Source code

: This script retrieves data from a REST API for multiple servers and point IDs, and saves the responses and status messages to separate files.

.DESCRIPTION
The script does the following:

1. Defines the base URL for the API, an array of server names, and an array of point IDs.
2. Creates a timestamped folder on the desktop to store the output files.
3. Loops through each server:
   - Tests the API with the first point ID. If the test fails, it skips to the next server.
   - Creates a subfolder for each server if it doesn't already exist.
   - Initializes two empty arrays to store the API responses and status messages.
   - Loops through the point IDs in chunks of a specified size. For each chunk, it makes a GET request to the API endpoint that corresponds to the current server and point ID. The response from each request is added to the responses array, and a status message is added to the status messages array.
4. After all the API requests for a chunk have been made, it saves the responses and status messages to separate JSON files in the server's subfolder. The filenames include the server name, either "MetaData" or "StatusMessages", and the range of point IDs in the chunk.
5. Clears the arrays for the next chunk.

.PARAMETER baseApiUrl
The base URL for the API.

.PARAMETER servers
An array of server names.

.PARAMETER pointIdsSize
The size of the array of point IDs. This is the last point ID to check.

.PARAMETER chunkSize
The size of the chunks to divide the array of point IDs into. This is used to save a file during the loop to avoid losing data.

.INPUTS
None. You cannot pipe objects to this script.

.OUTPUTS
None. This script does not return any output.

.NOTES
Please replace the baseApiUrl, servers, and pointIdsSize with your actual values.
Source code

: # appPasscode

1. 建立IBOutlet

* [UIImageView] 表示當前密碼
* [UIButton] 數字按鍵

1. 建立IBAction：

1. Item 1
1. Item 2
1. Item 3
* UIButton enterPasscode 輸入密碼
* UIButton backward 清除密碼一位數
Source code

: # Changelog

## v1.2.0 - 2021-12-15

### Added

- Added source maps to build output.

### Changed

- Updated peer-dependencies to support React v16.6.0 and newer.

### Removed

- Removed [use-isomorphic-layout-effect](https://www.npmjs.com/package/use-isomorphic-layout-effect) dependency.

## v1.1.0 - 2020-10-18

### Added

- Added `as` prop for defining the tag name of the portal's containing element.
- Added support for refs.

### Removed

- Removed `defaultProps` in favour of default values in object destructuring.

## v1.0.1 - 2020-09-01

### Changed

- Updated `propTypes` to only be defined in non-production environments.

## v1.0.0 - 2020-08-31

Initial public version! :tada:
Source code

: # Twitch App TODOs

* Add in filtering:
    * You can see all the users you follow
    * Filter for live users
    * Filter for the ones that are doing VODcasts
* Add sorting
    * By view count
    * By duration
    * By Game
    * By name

# [WHAT IS REQUIRED]
Read through the entries and copy every line that includes "users".

# [RESPONSE AREA]
    * You can see all the users you follow
    * Filter for live users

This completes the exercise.